Copying task for the records below: reproduce each one exactly and drop the pictures.

-=-=-

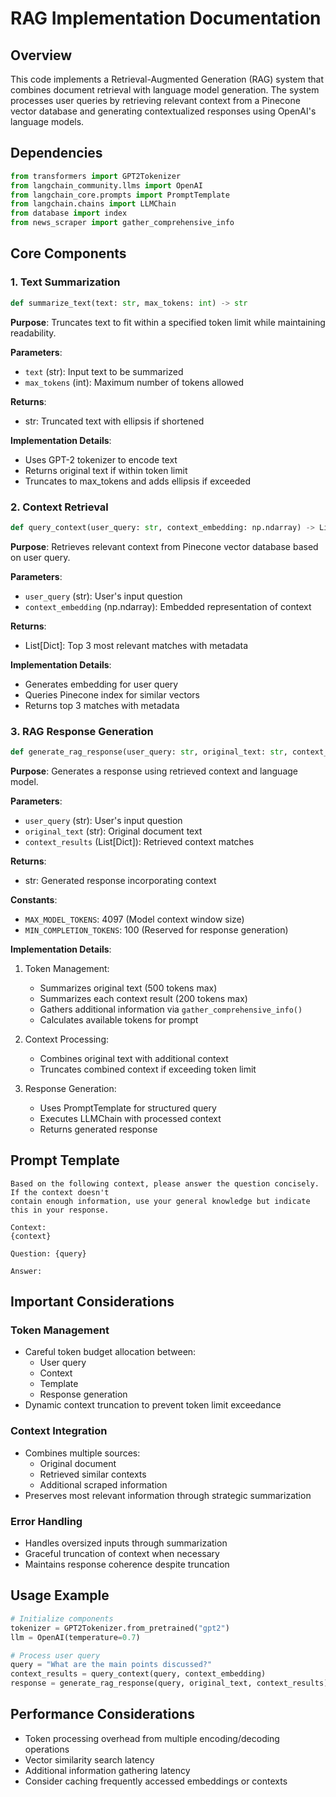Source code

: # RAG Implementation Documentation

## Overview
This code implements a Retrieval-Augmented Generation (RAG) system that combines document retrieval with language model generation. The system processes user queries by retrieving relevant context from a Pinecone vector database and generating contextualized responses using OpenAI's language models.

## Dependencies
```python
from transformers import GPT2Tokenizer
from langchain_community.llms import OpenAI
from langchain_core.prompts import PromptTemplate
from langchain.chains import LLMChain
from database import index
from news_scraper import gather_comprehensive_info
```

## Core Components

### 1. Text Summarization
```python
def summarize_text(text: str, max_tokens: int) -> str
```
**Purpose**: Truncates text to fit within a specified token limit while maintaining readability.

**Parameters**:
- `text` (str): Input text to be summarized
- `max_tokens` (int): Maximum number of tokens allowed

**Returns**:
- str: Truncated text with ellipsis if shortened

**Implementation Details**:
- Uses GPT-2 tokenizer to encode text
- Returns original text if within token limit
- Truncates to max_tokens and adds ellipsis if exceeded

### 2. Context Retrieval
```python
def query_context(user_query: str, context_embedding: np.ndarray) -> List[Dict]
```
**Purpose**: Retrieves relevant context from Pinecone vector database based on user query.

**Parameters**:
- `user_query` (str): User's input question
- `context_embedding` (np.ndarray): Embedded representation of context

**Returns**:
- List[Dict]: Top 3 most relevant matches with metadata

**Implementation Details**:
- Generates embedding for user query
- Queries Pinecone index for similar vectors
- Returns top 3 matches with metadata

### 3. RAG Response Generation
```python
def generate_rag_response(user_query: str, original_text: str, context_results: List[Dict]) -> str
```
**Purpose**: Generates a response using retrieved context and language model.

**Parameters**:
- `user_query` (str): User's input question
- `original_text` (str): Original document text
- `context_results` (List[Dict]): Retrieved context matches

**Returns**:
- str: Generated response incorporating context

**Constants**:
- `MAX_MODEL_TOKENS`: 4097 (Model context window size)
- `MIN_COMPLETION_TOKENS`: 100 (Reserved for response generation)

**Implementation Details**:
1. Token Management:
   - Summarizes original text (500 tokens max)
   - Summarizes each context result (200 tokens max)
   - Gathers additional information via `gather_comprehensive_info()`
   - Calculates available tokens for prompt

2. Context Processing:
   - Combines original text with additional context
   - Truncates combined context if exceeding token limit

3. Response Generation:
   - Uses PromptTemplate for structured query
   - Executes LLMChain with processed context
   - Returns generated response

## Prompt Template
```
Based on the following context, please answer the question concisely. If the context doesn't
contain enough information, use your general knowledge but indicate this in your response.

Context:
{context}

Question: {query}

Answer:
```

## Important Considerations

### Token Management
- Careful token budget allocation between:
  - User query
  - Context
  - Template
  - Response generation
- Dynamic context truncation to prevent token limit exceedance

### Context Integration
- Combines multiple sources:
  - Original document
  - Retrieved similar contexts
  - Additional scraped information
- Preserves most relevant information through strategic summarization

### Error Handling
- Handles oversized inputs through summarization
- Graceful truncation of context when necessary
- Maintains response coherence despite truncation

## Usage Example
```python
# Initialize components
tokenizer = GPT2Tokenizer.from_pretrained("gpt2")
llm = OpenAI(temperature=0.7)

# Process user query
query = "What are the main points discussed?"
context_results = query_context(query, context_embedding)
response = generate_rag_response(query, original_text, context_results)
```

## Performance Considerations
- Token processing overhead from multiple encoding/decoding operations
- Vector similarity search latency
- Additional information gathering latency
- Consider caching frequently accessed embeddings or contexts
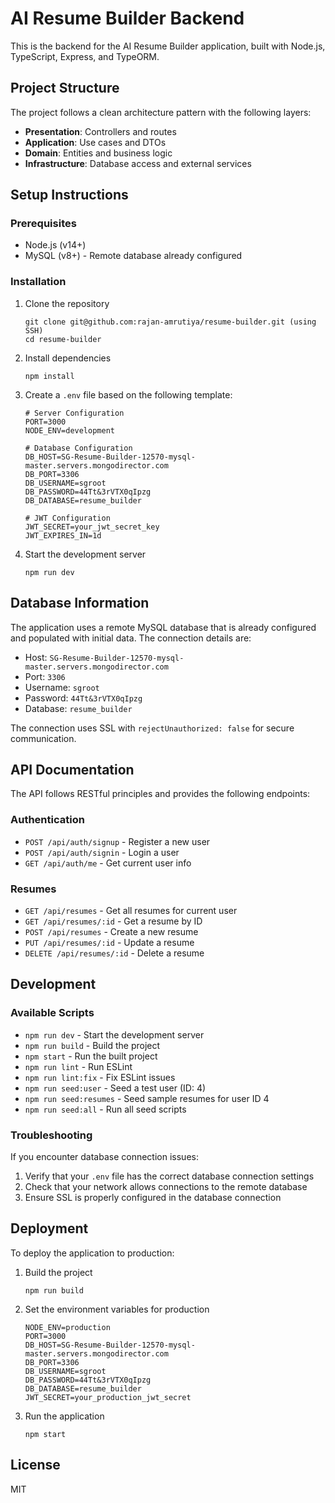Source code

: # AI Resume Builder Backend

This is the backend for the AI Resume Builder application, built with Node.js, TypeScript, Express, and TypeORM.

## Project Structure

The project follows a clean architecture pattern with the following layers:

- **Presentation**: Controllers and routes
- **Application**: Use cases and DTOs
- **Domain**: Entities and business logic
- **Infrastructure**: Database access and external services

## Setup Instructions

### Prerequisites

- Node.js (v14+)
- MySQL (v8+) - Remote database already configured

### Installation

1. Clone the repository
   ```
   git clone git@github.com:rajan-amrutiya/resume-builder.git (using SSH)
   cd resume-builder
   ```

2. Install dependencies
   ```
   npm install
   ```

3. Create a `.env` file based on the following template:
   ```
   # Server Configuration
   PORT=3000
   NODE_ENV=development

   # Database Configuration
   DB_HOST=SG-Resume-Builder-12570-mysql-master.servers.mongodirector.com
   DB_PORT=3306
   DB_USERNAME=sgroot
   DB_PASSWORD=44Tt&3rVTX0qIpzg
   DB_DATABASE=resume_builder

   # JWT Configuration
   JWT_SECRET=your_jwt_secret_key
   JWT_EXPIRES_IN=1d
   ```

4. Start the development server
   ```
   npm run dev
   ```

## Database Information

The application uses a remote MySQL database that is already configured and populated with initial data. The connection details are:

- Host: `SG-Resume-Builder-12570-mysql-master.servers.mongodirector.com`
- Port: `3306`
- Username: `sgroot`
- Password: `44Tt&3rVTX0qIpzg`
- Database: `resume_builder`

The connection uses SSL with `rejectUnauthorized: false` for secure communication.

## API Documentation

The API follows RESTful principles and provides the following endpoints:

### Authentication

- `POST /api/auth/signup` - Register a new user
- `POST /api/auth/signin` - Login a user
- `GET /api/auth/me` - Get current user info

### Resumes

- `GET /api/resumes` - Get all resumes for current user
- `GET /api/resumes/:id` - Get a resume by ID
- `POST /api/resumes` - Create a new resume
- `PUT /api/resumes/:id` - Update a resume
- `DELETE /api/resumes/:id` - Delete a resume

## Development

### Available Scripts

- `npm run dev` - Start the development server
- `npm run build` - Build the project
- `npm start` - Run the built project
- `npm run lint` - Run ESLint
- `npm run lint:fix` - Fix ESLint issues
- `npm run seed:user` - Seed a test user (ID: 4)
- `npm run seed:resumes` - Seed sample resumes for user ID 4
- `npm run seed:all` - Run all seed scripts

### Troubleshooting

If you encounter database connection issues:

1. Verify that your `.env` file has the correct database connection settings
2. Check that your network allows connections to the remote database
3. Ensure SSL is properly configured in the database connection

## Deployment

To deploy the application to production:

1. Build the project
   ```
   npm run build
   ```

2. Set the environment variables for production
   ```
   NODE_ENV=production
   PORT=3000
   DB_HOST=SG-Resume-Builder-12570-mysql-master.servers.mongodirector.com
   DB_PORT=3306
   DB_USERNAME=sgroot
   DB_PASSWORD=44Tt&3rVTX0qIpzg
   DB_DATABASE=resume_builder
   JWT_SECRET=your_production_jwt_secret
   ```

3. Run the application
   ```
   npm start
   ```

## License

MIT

-=-=-

> EXERCISE SOLUTION:
Source code

: # RAG Implementation Documentation

## Overview
This code implements a Retrieval-Augmented Generation (RAG) system that combines document retrieval with language model generation. The system processes user queries by retrieving relevant context from a Pinecone vector database and generating contextualized responses using OpenAI's language models.

## Dependencies
```python
from transformers import GPT2Tokenizer
from langchain_community.llms import OpenAI
from langchain_core.prompts import PromptTemplate
from langchain.chains import LLMChain
from database import index
from news_scraper import gather_comprehensive_info
```

## Core Components

### 1. Text Summarization
```python
def summarize_text(text: str, max_tokens: int) -> str
```
**Purpose**: Truncates text to fit within a specified token limit while maintaining readability.

**Parameters**:
- `text` (str): Input text to be summarized
- `max_tokens` (int): Maximum number of tokens allowed

**Returns**:
- str: Truncated text with ellipsis if shortened

**Implementation Details**:
- Uses GPT-2 tokenizer to encode text
- Returns original text if within token limit
- Truncates to max_tokens and adds ellipsis if exceeded

### 2. Context Retrieval
```python
def query_context(user_query: str, context_embedding: np.ndarray) -> List[Dict]
```
**Purpose**: Retrieves relevant context from Pinecone vector database based on user query.

**Parameters**:
- `user_query` (str): User's input question
- `context_embedding` (np.ndarray): Embedded representation of context

**Returns**:
- List[Dict]: Top 3 most relevant matches with metadata

**Implementation Details**:
- Generates embedding for user query
- Queries Pinecone index for similar vectors
- Returns top 3 matches with metadata

### 3. RAG Response Generation
```python
def generate_rag_response(user_query: str, original_text: str, context_results: List[Dict]) -> str
```
**Purpose**: Generates a response using retrieved context and language model.

**Parameters**:
- `user_query` (str): User's input question
- `original_text` (str): Original document text
- `context_results` (List[Dict]): Retrieved context matches

**Returns**:
- str: Generated response incorporating context

**Constants**:
- `MAX_MODEL_TOKENS`: 4097 (Model context window size)
- `MIN_COMPLETION_TOKENS`: 100 (Reserved for response generation)

**Implementation Details**:
1. Token Management:
   - Summarizes original text (500 tokens max)
   - Summarizes each context result (200 tokens max)
   - Gathers additional information via `gather_comprehensive_info()`
   - Calculates available tokens for prompt

2. Context Processing:
   - Combines original text with additional context
   - Truncates combined context if exceeding token limit

3. Response Generation:
   - Uses PromptTemplate for structured query
   - Executes LLMChain with processed context
   - Returns generated response

## Prompt Template
```
Based on the following context, please answer the question concisely. If the context doesn't
contain enough information, use your general knowledge but indicate this in your response.

Context:
{context}

Question: {query}

Answer:
```

## Important Considerations

### Token Management
- Careful token budget allocation between:
  - User query
  - Context
  - Template
  - Response generation
- Dynamic context truncation to prevent token limit exceedance

### Context Integration
- Combines multiple sources:
  - Original document
  - Retrieved similar contexts
  - Additional scraped information
- Preserves most relevant information through strategic summarization

### Error Handling
- Handles oversized inputs through summarization
- Graceful truncation of context when necessary
- Maintains response coherence despite truncation

## Usage Example
```python
# Initialize components
tokenizer = GPT2Tokenizer.from_pretrained("gpt2")
llm = OpenAI(temperature=0.7)

# Process user query
query = "What are the main points discussed?"
context_results = query_context(query, context_embedding)
response = generate_rag_response(query, original_text, context_results)
```

## Performance Considerations
- Token processing overhead from multiple encoding/decoding operations
- Vector similarity search latency
- Additional information gathering latency
- Consider caching frequently accessed embeddings or contexts
Source code

: # AI Resume Builder Backend

This is the backend for the AI Resume Builder application, built with Node.js, TypeScript, Express, and TypeORM.

## Project Structure

The project follows a clean architecture pattern with the following layers:

- **Presentation**: Controllers and routes
- **Application**: Use cases and DTOs
- **Domain**: Entities and business logic
- **Infrastructure**: Database access and external services

## Setup Instructions

### Prerequisites

- Node.js (v14+)
- MySQL (v8+) - Remote database already configured

### Installation

1. Clone the repository
   ```
   git clone git@github.com:rajan-amrutiya/resume-builder.git (using SSH)
   cd resume-builder
   ```

2. Install dependencies
   ```
   npm install
   ```

3. Create a `.env` file based on the following template:
   ```
   # Server Configuration
   PORT=3000
   NODE_ENV=development

   # Database Configuration
   DB_HOST=SG-Resume-Builder-12570-mysql-master.servers.mongodirector.com
   DB_PORT=3306
   DB_USERNAME=sgroot
   DB_PASSWORD=44Tt&3rVTX0qIpzg
   DB_DATABASE=resume_builder

   # JWT Configuration
   JWT_SECRET=your_jwt_secret_key
   JWT_EXPIRES_IN=1d
   ```

4. Start the development server
   ```
   npm run dev
   ```

## Database Information

The application uses a remote MySQL database that is already configured and populated with initial data. The connection details are:

- Host: `SG-Resume-Builder-12570-mysql-master.servers.mongodirector.com`
- Port: `3306`
- Username: `sgroot`
- Password: `44Tt&3rVTX0qIpzg`
- Database: `resume_builder`

The connection uses SSL with `rejectUnauthorized: false` for secure communication.

## API Documentation

The API follows RESTful principles and provides the following endpoints:

### Authentication

- `POST /api/auth/signup` - Register a new user
- `POST /api/auth/signin` - Login a user
- `GET /api/auth/me` - Get current user info

### Resumes

- `GET /api/resumes` - Get all resumes for current user
- `GET /api/resumes/:id` - Get a resume by ID
- `POST /api/resumes` - Create a new resume
- `PUT /api/resumes/:id` - Update a resume
- `DELETE /api/resumes/:id` - Delete a resume

## Development

### Available Scripts

- `npm run dev` - Start the development server
- `npm run build` - Build the project
- `npm start` - Run the built project
- `npm run lint` - Run ESLint
- `npm run lint:fix` - Fix ESLint issues
- `npm run seed:user` - Seed a test user (ID: 4)
- `npm run seed:resumes` - Seed sample resumes for user ID 4
- `npm run seed:all` - Run all seed scripts

### Troubleshooting

If you encounter database connection issues:

1. Verify that your `.env` file has the correct database connection settings
2. Check that your network allows connections to the remote database
3. Ensure SSL is properly configured in the database connection

## Deployment

To deploy the application to production:

1. Build the project
   ```
   npm run build
   ```

2. Set the environment variables for production
   ```
   NODE_ENV=production
   PORT=3000
   DB_HOST=SG-Resume-Builder-12570-mysql-master.servers.mongodirector.com
   DB_PORT=3306
   DB_USERNAME=sgroot
   DB_PASSWORD=44Tt&3rVTX0qIpzg
   DB_DATABASE=resume_builder
   JWT_SECRET=your_production_jwt_secret
   ```

3. Run the application
   ```
   npm start
   ```

## License

MIT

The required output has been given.